## To do
Where a picture appears, skip it; print everything else in the records exactly as it stands.

****************************************

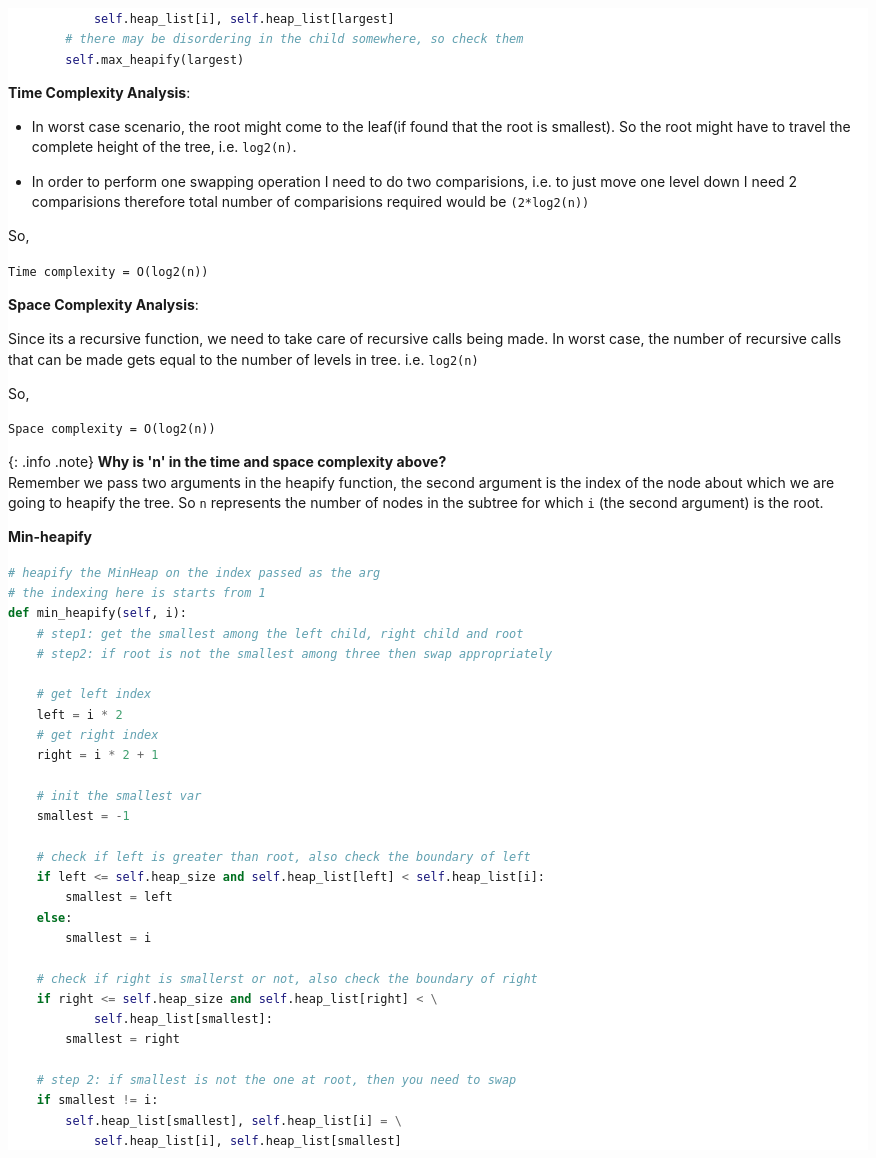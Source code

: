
 ```py
            self.heap_list[i], self.heap_list[largest]
        # there may be disordering in the child somewhere, so check them
        self.max_heapify(largest)
```

**Time Complexity Analysis**:

- In worst case scenario, the root might come to the leaf(if found that the root is smallest). So the root might have to travel the complete height of the tree, i.e. `log2(n)`.

- In order to perform one swapping operation I need to do two comparisions, i.e. to just move one level down I need 2 comparisions therefore total number of comparisions required would be `(2*log2(n))`

So,
```
Time complexity = O(log2(n))
```

**Space Complexity Analysis**:

Since its a recursive function, we need to take care of recursive calls being made. In worst case, the number of recursive calls that can be made gets equal to the number of levels in tree. i.e. `log2(n)`

So,
```
Space complexity = O(log2(n))
```

{: .info .note}
**Why is 'n' in the time and space complexity above?**<br>Remember we pass two arguments in the heapify function, the second argument is the index of the node about which we are going to heapify the tree. So `n` represents the number of nodes in the subtree for which `i` (the second argument) is the root.

**Min-heapify**

```py
# heapify the MinHeap on the index passed as the arg
# the indexing here is starts from 1
def min_heapify(self, i):
    # step1: get the smallest among the left child, right child and root
    # step2: if root is not the smallest among three then swap appropriately

    # get left index
    left = i * 2
    # get right index
    right = i * 2 + 1

    # init the smallest var
    smallest = -1

    # check if left is greater than root, also check the boundary of left
    if left <= self.heap_size and self.heap_list[left] < self.heap_list[i]:
        smallest = left
    else:
        smallest = i

    # check if right is smallerst or not, also check the boundary of right
    if right <= self.heap_size and self.heap_list[right] < \
            self.heap_list[smallest]:
        smallest = right

    # step 2: if smallest is not the one at root, then you need to swap
    if smallest != i:
        self.heap_list[smallest], self.heap_list[i] = \
            self.heap_list[i], self.heap_list[smallest]
```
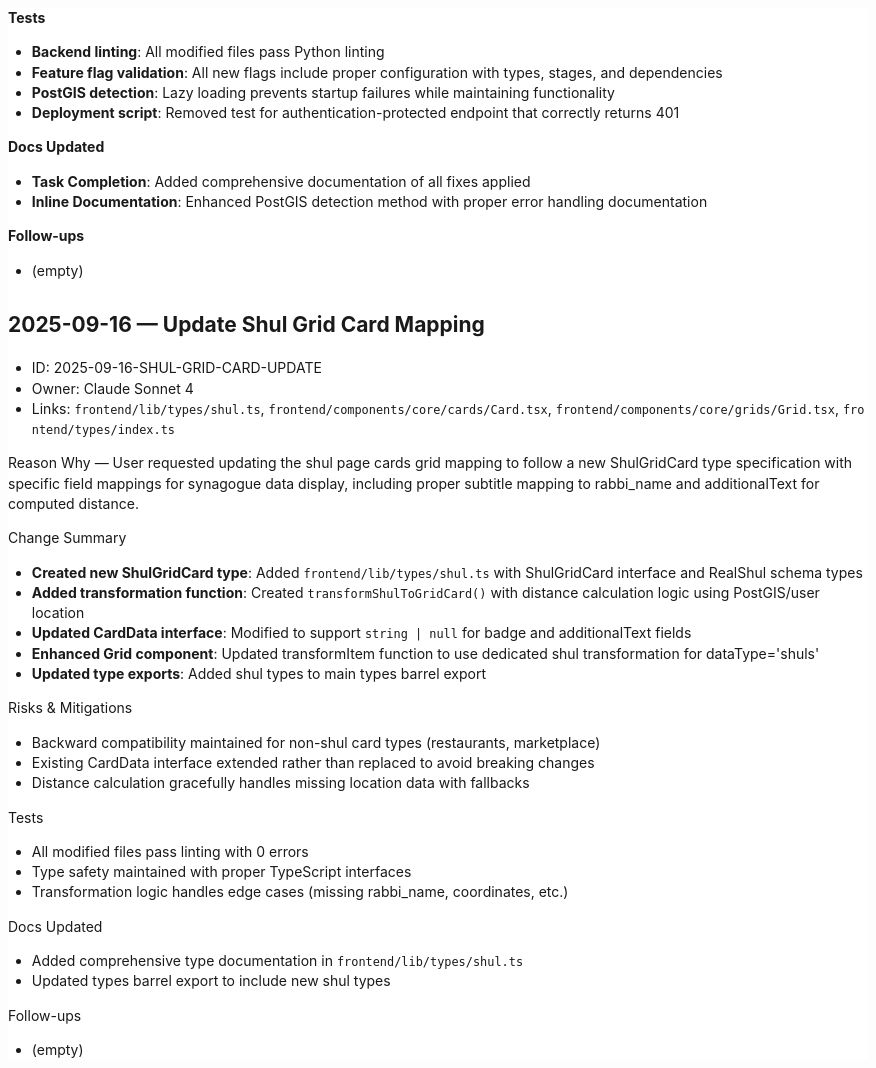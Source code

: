 **Tests**
- **Backend linting**: All modified files pass Python linting
- **Feature flag validation**: All new flags include proper configuration with types, stages, and dependencies
- **PostGIS detection**: Lazy loading prevents startup failures while maintaining functionality
- **Deployment script**: Removed test for authentication-protected endpoint that correctly returns 401

**Docs Updated**
- **Task Completion**: Added comprehensive documentation of all fixes applied
- **Inline Documentation**: Enhanced PostGIS detection method with proper error handling documentation

**Follow-ups**
- (empty)

## 2025-09-16 — Update Shul Grid Card Mapping
- ID: 2025-09-16-SHUL-GRID-CARD-UPDATE
- Owner: Claude Sonnet 4  
- Links: `frontend/lib/types/shul.ts`, `frontend/components/core/cards/Card.tsx`, `frontend/components/core/grids/Grid.tsx`, `frontend/types/index.ts`

Reason Why — User requested updating the shul page cards grid mapping to follow a new ShulGridCard type specification with specific field mappings for synagogue data display, including proper subtitle mapping to rabbi_name and additionalText for computed distance.

Change Summary
- **Created new ShulGridCard type**: Added `frontend/lib/types/shul.ts` with ShulGridCard interface and RealShul schema types
- **Added transformation function**: Created `transformShulToGridCard()` with distance calculation logic using PostGIS/user location
- **Updated CardData interface**: Modified to support `string | null` for badge and additionalText fields
- **Enhanced Grid component**: Updated transformItem function to use dedicated shul transformation for dataType='shuls'
- **Updated type exports**: Added shul types to main types barrel export

Risks & Mitigations
- Backward compatibility maintained for non-shul card types (restaurants, marketplace)
- Existing CardData interface extended rather than replaced to avoid breaking changes
- Distance calculation gracefully handles missing location data with fallbacks

Tests
- All modified files pass linting with 0 errors
- Type safety maintained with proper TypeScript interfaces
- Transformation logic handles edge cases (missing rabbi_name, coordinates, etc.)

Docs Updated
- Added comprehensive type documentation in `frontend/lib/types/shul.ts`
- Updated types barrel export to include new shul types

Follow-ups
- (empty)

****************************************

## Solution for this task
Source code

:
 ```py
            self.heap_list[i], self.heap_list[largest]
        # there may be disordering in the child somewhere, so check them
        self.max_heapify(largest)
```

**Time Complexity Analysis**:

- In worst case scenario, the root might come to the leaf(if found that the root is smallest). So the root might have to travel the complete height of the tree, i.e. `log2(n)`.

- In order to perform one swapping operation I need to do two comparisions, i.e. to just move one level down I need 2 comparisions therefore total number of comparisions required would be `(2*log2(n))`

So,
```
Time complexity = O(log2(n))
```

**Space Complexity Analysis**:

Since its a recursive function, we need to take care of recursive calls being made. In worst case, the number of recursive calls that can be made gets equal to the number of levels in tree. i.e. `log2(n)`

So,
```
Space complexity = O(log2(n))
```

{: .info .note}
**Why is 'n' in the time and space complexity above?**<br>Remember we pass two arguments in the heapify function, the second argument is the index of the node about which we are going to heapify the tree. So `n` represents the number of nodes in the subtree for which `i` (the second argument) is the root.

**Min-heapify**

```py
# heapify the MinHeap on the index passed as the arg
# the indexing here is starts from 1
def min_heapify(self, i):
    # step1: get the smallest among the left child, right child and root
    # step2: if root is not the smallest among three then swap appropriately

    # get left index
    left = i * 2
    # get right index
    right = i * 2 + 1

    # init the smallest var
    smallest = -1

    # check if left is greater than root, also check the boundary of left
    if left <= self.heap_size and self.heap_list[left] < self.heap_list[i]:
        smallest = left
    else:
        smallest = i

    # check if right is smallerst or not, also check the boundary of right
    if right <= self.heap_size and self.heap_list[right] < \
            self.heap_list[smallest]:
        smallest = right

    # step 2: if smallest is not the one at root, then you need to swap
    if smallest != i:
        self.heap_list[smallest], self.heap_list[i] = \
            self.heap_list[i], self.heap_list[smallest]
```
Source code

: **Tests**
- **Backend linting**: All modified files pass Python linting
- **Feature flag validation**: All new flags include proper configuration with types, stages, and dependencies
- **PostGIS detection**: Lazy loading prevents startup failures while maintaining functionality
- **Deployment script**: Removed test for authentication-protected endpoint that correctly returns 401

**Docs Updated**
- **Task Completion**: Added comprehensive documentation of all fixes applied
- **Inline Documentation**: Enhanced PostGIS detection method with proper error handling documentation

**Follow-ups**
- (empty)

## 2025-09-16 — Update Shul Grid Card Mapping
- ID: 2025-09-16-SHUL-GRID-CARD-UPDATE
- Owner: Claude Sonnet 4  
- Links: `frontend/lib/types/shul.ts`, `frontend/components/core/cards/Card.tsx`, `frontend/components/core/grids/Grid.tsx`, `frontend/types/index.ts`

Reason Why — User requested updating the shul page cards grid mapping to follow a new ShulGridCard type specification with specific field mappings for synagogue data display, including proper subtitle mapping to rabbi_name and additionalText for computed distance.

Change Summary
- **Created new ShulGridCard type**: Added `frontend/lib/types/shul.ts` with ShulGridCard interface and RealShul schema types
- **Added transformation function**: Created `transformShulToGridCard()` with distance calculation logic using PostGIS/user location
- **Updated CardData interface**: Modified to support `string | null` for badge and additionalText fields
- **Enhanced Grid component**: Updated transformItem function to use dedicated shul transformation for dataType='shuls'
- **Updated type exports**: Added shul types to main types barrel export

Risks & Mitigations
- Backward compatibility maintained for non-shul card types (restaurants, marketplace)
- Existing CardData interface extended rather than replaced to avoid breaking changes
- Distance calculation gracefully handles missing location data with fallbacks

Tests
- All modified files pass linting with 0 errors
- Type safety maintained with proper TypeScript interfaces
- Transformation logic handles edge cases (missing rabbi_name, coordinates, etc.)

Docs Updated
- Added comprehensive type documentation in `frontend/lib/types/shul.ts`
- Updated types barrel export to include new shul types

Follow-ups
- (empty)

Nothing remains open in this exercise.